The other half was like… fossilized.
"This part's good," he said diplomatically.
"You're lying," I gasped. "Is it that bad?"
"No! No. It's… adventurous."
Adventurous.
Okay, we're using interesting vocabulary now.
Then came the bacon.
He picked it up.
It made a snapping noise. "Elara, this bacon could be used as a weapon."
"You're welcome," I said sweetly. "Multifunctional."
He tried the chicken next.
I held my breath.
He bit into it.
Chewed.
Blinked again.
"…It's salty," he said. "Like, aggressively."
"I seasoned it with emotion."
He coughed. "And apparently, unresolved trauma."
I pouted. "I tried, okay? I really did."
"I know, baby," he said, reaching across the table to squeeze my hand. "And I love that you did. I'm just concerned my kidneys will stop functioning after this meal."
"You're so dramatic," I said, but I was already laughing.
He smiled. "Seriously, Elara. Thank you. This is… sweet. Chaotic, but sweet."
Then he stood up and walked to the kitchen.
"Wait, what are you doing?"
"I'm making us ramen."
I stood beside him, arms crossed, watching him move like a domestic god.
He boiled water.
Poured it over the noodles.
Added seasoning with surgical precision.
No mess, no drama, no internal screaming.
"Why does it look so easy when you do it?" I asked, genuinely offended.
He shrugged. "Because I've been feeding myself since I was sixteen. You… haven't."
"Excuse me, I have," I said. "I just… usually order it through an app."

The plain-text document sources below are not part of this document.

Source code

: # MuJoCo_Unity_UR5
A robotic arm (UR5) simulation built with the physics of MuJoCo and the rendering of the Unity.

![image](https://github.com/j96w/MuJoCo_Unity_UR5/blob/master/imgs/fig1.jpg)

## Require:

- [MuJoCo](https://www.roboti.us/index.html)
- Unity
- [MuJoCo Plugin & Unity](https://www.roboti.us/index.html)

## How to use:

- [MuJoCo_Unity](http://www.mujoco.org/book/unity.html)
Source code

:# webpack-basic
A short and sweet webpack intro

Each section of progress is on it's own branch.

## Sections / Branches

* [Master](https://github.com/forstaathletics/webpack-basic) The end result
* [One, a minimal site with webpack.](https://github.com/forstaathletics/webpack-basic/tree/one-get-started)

He handed me a bowl. "Here. Dinner."
I pouted. "But I wanted to impress you."
"You did," he said. "I've never seen food commit this hard to being inedible. That's a unique talent."
"Rude!"
"I'm kidding," he said, wrapping an arm around me as we sat on the couch. "I appreciate the effort, babe. Seriously. It means a lot."

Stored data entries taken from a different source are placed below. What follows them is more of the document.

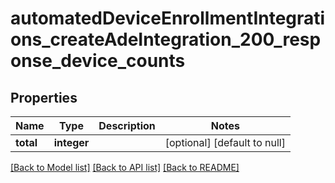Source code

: # automatedDeviceEnrollmentIntegrations_createAdeIntegration_200_response_device_counts

## Properties
Name | Type | Description | Notes
------------ | ------------- | ------------- | -------------
**total** | **integer** |  | [optional] [default to null]

[[Back to Model list]](../README.md#documentation-for-models) [[Back to API list]](../README.md#documentation-for-api-endpoints) [[Back to README]](../README.md)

We ate ramen together, our legs tangled on his couch, the scent of burnt chicken lingering like a memory we couldn't erase.
Then he said, "You staying here again tonight?"
I raised a brow. "Do you want me to?"
He looked at me and smirked. "Elara, you've basically burned my entire kitchen. You might as well burn my bed."
I gasped. "Cairo!"
He laughed. "What? You started it."
I rolled my eyes, slurped my noodles, and leaned on his shoulder.
I wore one of his hoodies again.
He was brushing his teeth while I jumped on his bed like a child on a sugar rush.
By the time he lay beside me, I was already half-asleep.
"Goodnight, arsonist," he whispered against my hair.
"Goodnight, victim," I murmured back.
And just like that, I fell asleep with the scent of garlic powder and domestic dreams.